• Provided records:
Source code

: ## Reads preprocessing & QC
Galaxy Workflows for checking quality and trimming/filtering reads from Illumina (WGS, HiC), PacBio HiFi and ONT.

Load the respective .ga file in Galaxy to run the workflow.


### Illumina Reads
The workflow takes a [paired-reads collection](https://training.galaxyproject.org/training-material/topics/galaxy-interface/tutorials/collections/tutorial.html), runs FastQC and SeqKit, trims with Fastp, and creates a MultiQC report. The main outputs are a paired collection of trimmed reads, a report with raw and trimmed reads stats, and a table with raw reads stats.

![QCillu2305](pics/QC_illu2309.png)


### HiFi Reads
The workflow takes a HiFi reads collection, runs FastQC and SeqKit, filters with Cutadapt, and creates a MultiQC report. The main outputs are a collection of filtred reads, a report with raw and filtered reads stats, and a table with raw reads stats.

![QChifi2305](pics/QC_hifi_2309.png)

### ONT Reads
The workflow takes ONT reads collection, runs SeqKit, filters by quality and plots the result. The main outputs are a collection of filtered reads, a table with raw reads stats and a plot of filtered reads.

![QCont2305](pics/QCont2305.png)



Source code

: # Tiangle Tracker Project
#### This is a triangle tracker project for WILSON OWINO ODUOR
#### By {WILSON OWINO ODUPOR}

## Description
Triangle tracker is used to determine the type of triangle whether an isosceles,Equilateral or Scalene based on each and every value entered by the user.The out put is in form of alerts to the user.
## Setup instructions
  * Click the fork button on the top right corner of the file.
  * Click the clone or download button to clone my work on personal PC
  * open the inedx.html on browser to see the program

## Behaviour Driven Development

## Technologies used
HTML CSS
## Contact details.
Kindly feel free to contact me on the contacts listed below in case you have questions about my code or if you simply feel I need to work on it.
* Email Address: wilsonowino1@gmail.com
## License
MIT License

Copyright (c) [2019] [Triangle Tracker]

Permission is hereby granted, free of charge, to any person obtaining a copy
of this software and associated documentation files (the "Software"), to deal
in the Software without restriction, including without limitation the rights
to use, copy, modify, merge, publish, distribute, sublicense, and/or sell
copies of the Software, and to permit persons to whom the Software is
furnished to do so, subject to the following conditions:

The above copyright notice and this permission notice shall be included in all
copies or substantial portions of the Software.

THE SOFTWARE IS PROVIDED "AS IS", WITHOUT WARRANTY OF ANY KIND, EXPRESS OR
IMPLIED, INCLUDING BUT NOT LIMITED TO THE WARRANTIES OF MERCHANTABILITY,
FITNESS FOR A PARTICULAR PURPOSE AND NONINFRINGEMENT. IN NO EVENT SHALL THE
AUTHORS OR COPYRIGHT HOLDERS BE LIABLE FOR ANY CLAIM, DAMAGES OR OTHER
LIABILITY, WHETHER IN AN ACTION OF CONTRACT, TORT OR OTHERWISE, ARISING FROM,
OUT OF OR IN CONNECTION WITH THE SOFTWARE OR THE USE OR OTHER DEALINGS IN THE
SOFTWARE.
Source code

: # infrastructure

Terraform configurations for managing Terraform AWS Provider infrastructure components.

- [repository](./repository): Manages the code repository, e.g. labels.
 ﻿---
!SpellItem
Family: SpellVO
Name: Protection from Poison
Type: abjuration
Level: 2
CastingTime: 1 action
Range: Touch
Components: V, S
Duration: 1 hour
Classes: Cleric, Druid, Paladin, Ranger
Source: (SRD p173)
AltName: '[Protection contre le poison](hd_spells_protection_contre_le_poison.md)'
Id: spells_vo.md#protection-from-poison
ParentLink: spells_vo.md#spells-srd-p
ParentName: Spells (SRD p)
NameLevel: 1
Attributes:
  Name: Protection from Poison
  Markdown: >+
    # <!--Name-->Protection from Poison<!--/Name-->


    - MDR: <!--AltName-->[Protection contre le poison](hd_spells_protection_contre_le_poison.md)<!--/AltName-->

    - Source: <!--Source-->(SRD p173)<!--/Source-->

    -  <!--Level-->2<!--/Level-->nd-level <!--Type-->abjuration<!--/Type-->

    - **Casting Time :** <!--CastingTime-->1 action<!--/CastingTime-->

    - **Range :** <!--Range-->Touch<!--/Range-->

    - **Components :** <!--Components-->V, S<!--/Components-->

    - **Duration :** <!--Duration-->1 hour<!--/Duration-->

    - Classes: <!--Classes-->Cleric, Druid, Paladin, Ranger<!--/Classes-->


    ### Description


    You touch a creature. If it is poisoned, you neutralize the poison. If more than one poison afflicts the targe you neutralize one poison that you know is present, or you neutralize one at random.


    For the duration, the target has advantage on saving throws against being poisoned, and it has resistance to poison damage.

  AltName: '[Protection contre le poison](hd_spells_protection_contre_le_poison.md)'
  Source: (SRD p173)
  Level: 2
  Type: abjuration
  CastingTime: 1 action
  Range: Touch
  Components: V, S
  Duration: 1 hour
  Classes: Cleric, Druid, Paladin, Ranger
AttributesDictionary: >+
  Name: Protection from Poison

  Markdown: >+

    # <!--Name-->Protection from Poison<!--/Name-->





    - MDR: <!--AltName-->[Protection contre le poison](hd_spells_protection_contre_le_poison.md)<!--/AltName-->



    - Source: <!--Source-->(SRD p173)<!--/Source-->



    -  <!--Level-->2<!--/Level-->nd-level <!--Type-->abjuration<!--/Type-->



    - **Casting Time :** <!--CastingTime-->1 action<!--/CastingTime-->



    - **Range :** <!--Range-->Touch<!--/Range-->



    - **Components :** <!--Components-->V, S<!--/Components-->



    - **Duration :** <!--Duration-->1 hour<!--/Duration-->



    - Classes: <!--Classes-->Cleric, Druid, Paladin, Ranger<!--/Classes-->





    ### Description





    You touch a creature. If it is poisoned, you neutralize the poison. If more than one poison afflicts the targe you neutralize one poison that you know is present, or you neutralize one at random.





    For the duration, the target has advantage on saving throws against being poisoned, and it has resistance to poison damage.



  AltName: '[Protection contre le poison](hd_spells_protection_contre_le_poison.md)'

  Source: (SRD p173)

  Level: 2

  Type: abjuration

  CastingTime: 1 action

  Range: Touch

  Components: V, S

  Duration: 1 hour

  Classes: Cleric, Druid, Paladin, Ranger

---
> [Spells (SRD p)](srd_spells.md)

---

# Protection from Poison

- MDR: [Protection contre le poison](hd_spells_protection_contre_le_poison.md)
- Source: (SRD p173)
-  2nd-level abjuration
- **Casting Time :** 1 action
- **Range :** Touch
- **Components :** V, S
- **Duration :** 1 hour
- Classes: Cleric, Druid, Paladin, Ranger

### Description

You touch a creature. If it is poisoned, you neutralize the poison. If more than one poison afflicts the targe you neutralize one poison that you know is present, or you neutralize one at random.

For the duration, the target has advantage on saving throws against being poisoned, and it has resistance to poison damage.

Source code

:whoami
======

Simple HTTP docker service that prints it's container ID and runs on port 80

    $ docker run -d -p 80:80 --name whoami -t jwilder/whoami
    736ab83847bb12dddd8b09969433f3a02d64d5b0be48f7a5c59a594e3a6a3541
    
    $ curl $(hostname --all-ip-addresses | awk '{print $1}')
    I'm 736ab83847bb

• Task statement:
Looking over the records, find each line with the word "Illumina" and copy it.

• Answer to this exercise:
Galaxy Workflows for checking quality and trimming/filtering reads from Illumina (WGS, HiC), PacBio HiFi and ONT.
### Illumina Reads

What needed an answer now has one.